Collected data
++++++++
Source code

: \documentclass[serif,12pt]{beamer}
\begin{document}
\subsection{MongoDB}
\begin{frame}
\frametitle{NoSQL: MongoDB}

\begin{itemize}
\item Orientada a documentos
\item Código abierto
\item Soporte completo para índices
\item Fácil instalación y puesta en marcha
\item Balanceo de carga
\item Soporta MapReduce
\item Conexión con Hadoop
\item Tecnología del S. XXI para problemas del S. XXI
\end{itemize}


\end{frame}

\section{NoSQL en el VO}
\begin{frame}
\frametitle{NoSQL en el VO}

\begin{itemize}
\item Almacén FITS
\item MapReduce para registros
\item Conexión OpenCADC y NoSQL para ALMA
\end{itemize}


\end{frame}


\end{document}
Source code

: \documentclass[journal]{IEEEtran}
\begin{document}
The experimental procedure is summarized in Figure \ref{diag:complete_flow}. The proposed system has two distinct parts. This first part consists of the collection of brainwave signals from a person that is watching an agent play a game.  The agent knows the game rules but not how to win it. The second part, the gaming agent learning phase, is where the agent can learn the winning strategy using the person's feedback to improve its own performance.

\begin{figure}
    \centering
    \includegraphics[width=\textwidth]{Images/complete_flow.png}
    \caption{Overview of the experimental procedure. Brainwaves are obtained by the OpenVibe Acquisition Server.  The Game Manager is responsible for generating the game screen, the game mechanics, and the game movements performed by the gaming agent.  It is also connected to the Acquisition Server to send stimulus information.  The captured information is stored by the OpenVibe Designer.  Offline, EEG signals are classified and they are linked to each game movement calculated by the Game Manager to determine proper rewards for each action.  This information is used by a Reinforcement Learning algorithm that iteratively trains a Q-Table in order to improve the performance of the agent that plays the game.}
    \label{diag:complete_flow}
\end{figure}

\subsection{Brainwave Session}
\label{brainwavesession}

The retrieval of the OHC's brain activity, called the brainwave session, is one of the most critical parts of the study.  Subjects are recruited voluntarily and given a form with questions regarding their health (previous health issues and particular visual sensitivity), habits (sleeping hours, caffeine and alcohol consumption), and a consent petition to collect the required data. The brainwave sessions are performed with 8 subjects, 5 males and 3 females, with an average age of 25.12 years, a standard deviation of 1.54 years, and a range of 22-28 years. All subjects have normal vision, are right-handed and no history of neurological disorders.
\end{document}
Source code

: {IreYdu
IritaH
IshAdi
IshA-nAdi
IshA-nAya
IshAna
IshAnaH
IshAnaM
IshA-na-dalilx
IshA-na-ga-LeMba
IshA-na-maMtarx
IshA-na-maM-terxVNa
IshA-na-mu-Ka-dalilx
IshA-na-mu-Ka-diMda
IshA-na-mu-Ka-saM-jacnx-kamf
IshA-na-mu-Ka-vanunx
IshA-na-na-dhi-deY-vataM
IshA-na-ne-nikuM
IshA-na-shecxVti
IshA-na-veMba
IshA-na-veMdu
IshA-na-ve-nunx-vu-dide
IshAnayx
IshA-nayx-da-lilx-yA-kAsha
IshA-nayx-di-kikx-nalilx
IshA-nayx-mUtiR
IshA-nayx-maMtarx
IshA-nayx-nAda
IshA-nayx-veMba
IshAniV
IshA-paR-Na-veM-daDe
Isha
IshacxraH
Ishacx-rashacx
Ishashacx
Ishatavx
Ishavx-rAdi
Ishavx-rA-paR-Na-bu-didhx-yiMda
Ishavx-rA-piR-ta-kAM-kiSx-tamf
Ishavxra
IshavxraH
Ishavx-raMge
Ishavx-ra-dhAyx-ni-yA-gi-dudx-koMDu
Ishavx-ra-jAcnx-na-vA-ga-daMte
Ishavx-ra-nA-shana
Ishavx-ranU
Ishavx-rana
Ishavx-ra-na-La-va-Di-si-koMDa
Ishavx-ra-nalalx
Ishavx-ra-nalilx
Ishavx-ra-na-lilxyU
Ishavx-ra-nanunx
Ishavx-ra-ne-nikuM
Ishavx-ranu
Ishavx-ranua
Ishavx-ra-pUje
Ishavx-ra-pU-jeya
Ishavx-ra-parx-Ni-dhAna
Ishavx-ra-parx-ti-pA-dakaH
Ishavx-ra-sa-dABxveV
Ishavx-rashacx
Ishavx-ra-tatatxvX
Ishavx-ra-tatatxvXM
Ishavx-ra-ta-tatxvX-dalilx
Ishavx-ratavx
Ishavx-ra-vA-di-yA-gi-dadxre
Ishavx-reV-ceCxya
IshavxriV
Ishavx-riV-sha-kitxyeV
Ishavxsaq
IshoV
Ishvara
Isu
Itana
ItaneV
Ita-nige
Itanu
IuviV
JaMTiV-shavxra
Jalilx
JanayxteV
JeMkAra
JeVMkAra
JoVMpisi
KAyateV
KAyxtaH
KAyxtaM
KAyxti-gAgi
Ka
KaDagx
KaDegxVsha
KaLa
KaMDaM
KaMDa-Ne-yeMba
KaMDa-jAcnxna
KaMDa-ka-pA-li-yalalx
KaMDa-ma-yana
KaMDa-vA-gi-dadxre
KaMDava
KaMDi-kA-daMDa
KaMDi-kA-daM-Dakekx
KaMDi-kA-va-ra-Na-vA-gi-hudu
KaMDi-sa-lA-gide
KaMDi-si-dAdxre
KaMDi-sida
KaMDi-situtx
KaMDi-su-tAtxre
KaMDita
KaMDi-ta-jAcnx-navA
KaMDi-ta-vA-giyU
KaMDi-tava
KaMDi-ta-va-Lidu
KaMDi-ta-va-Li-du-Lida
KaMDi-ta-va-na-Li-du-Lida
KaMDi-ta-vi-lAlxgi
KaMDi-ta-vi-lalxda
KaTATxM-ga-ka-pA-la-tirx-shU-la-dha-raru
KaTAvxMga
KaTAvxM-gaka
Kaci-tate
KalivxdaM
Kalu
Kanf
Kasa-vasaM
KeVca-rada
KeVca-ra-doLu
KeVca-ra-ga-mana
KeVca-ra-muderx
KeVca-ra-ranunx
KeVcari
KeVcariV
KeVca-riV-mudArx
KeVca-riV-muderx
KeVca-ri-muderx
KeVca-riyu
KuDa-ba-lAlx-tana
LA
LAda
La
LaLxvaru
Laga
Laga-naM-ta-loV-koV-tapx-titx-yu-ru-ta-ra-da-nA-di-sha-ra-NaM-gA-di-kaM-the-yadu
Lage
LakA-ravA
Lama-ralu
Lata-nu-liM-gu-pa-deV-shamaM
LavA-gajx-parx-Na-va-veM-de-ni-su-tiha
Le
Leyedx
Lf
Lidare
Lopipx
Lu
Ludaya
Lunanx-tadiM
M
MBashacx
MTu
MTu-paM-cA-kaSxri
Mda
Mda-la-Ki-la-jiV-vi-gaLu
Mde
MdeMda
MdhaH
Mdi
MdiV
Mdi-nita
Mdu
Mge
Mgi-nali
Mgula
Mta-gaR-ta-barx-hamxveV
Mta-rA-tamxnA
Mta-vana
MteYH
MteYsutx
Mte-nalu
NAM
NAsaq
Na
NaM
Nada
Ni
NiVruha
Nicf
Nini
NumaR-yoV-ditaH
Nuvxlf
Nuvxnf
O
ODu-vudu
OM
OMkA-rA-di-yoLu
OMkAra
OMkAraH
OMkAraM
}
++++++++
> **Try it**
Nothing in the records may be altered; restate them word for word.

> **Answer space**
Source code

: \documentclass[serif,12pt]{beamer}
\begin{document}
\subsection{MongoDB}
\begin{frame}
\frametitle{NoSQL: MongoDB}

\begin{itemize}
\item Orientada a documentos
\item Código abierto
\item Soporte completo para índices
\item Fácil instalación y puesta en marcha
\item Balanceo de carga
\item Soporta MapReduce
\item Conexión con Hadoop
\item Tecnología del S. XXI para problemas del S. XXI
\end{itemize}


\end{frame}

\section{NoSQL en el VO}
\begin{frame}
\frametitle{NoSQL en el VO}

\begin{itemize}
\item Almacén FITS
\item MapReduce para registros
\item Conexión OpenCADC y NoSQL para ALMA
\end{itemize}


\end{frame}


\end{document}
Source code

: \documentclass[journal]{IEEEtran}
\begin{document}
The experimental procedure is summarized in Figure \ref{diag:complete_flow}. The proposed system has two distinct parts. This first part consists of the collection of brainwave signals from a person that is watching an agent play a game.  The agent knows the game rules but not how to win it. The second part, the gaming agent learning phase, is where the agent can learn the winning strategy using the person's feedback to improve its own performance.

\begin{figure}
    \centering
    \includegraphics[width=\textwidth]{Images/complete_flow.png}
    \caption{Overview of the experimental procedure. Brainwaves are obtained by the OpenVibe Acquisition Server.  The Game Manager is responsible for generating the game screen, the game mechanics, and the game movements performed by the gaming agent.  It is also connected to the Acquisition Server to send stimulus information.  The captured information is stored by the OpenVibe Designer.  Offline, EEG signals are classified and they are linked to each game movement calculated by the Game Manager to determine proper rewards for each action.  This information is used by a Reinforcement Learning algorithm that iteratively trains a Q-Table in order to improve the performance of the agent that plays the game.}
    \label{diag:complete_flow}
\end{figure}

\subsection{Brainwave Session}
\label{brainwavesession}

The retrieval of the OHC's brain activity, called the brainwave session, is one of the most critical parts of the study.  Subjects are recruited voluntarily and given a form with questions regarding their health (previous health issues and particular visual sensitivity), habits (sleeping hours, caffeine and alcohol consumption), and a consent petition to collect the required data. The brainwave sessions are performed with 8 subjects, 5 males and 3 females, with an average age of 25.12 years, a standard deviation of 1.54 years, and a range of 22-28 years. All subjects have normal vision, are right-handed and no history of neurological disorders.
\end{document}
Source code

: {IreYdu
IritaH
IshAdi
IshA-nAdi
IshA-nAya
IshAna
IshAnaH
IshAnaM
IshA-na-dalilx
IshA-na-ga-LeMba
IshA-na-maMtarx
IshA-na-maM-terxVNa
IshA-na-mu-Ka-dalilx
IshA-na-mu-Ka-diMda
IshA-na-mu-Ka-saM-jacnx-kamf
IshA-na-mu-Ka-vanunx
IshA-na-na-dhi-deY-vataM
IshA-na-ne-nikuM
IshA-na-shecxVti
IshA-na-veMba
IshA-na-veMdu
IshA-na-ve-nunx-vu-dide
IshAnayx
IshA-nayx-da-lilx-yA-kAsha
IshA-nayx-di-kikx-nalilx
IshA-nayx-mUtiR
IshA-nayx-maMtarx
IshA-nayx-nAda
IshA-nayx-veMba
IshAniV
IshA-paR-Na-veM-daDe
Isha
IshacxraH
Ishacx-rashacx
Ishashacx
Ishatavx
Ishavx-rAdi
Ishavx-rA-paR-Na-bu-didhx-yiMda
Ishavx-rA-piR-ta-kAM-kiSx-tamf
Ishavxra
IshavxraH
Ishavx-raMge
Ishavx-ra-dhAyx-ni-yA-gi-dudx-koMDu
Ishavx-ra-jAcnx-na-vA-ga-daMte
Ishavx-ra-nA-shana
Ishavx-ranU
Ishavx-rana
Ishavx-ra-na-La-va-Di-si-koMDa
Ishavx-ra-nalalx
Ishavx-ra-nalilx
Ishavx-ra-na-lilxyU
Ishavx-ra-nanunx
Ishavx-ra-ne-nikuM
Ishavx-ranu
Ishavx-ranua
Ishavx-ra-pUje
Ishavx-ra-pU-jeya
Ishavx-ra-parx-Ni-dhAna
Ishavx-ra-parx-ti-pA-dakaH
Ishavx-ra-sa-dABxveV
Ishavx-rashacx
Ishavx-ra-tatatxvX
Ishavx-ra-tatatxvXM
Ishavx-ra-ta-tatxvX-dalilx
Ishavx-ratavx
Ishavx-ra-vA-di-yA-gi-dadxre
Ishavx-reV-ceCxya
IshavxriV
Ishavx-riV-sha-kitxyeV
Ishavxsaq
IshoV
Ishvara
Isu
Itana
ItaneV
Ita-nige
Itanu
IuviV
JaMTiV-shavxra
Jalilx
JanayxteV
JeMkAra
JeVMkAra
JoVMpisi
KAyateV
KAyxtaH
KAyxtaM
KAyxti-gAgi
Ka
KaDagx
KaDegxVsha
KaLa
KaMDaM
KaMDa-Ne-yeMba
KaMDa-jAcnxna
KaMDa-ka-pA-li-yalalx
KaMDa-ma-yana
KaMDa-vA-gi-dadxre
KaMDava
KaMDi-kA-daMDa
KaMDi-kA-daM-Dakekx
KaMDi-kA-va-ra-Na-vA-gi-hudu
KaMDi-sa-lA-gide
KaMDi-si-dAdxre
KaMDi-sida
KaMDi-situtx
KaMDi-su-tAtxre
KaMDita
KaMDi-ta-jAcnx-navA
KaMDi-ta-vA-giyU
KaMDi-tava
KaMDi-ta-va-Lidu
KaMDi-ta-va-Li-du-Lida
KaMDi-ta-va-na-Li-du-Lida
KaMDi-ta-vi-lAlxgi
KaMDi-ta-vi-lalxda
KaTATxM-ga-ka-pA-la-tirx-shU-la-dha-raru
KaTAvxMga
KaTAvxM-gaka
Kaci-tate
KalivxdaM
Kalu
Kanf
Kasa-vasaM
KeVca-rada
KeVca-ra-doLu
KeVca-ra-ga-mana
KeVca-ra-muderx
KeVca-ra-ranunx
KeVcari
KeVcariV
KeVca-riV-mudArx
KeVca-riV-muderx
KeVca-ri-muderx
KeVca-riyu
KuDa-ba-lAlx-tana
LA
LAda
La
LaLxvaru
Laga
Laga-naM-ta-loV-koV-tapx-titx-yu-ru-ta-ra-da-nA-di-sha-ra-NaM-gA-di-kaM-the-yadu
Lage
LakA-ravA
Lama-ralu
Lata-nu-liM-gu-pa-deV-shamaM
LavA-gajx-parx-Na-va-veM-de-ni-su-tiha
Le
Leyedx
Lf
Lidare
Lopipx
Lu
Ludaya
Lunanx-tadiM
M
MBashacx
MTu
MTu-paM-cA-kaSxri
Mda
Mda-la-Ki-la-jiV-vi-gaLu
Mde
MdeMda
MdhaH
Mdi
MdiV
Mdi-nita
Mdu
Mge
Mgi-nali
Mgula
Mta-gaR-ta-barx-hamxveV
Mta-rA-tamxnA
Mta-vana
MteYH
MteYsutx
Mte-nalu
NAM
NAsaq
Na
NaM
Nada
Ni
NiVruha
Nicf
Nini
NumaR-yoV-ditaH
Nuvxlf
Nuvxnf
O
ODu-vudu
OM
OMkA-rA-di-yoLu
OMkAra
OMkAraH
OMkAraM
}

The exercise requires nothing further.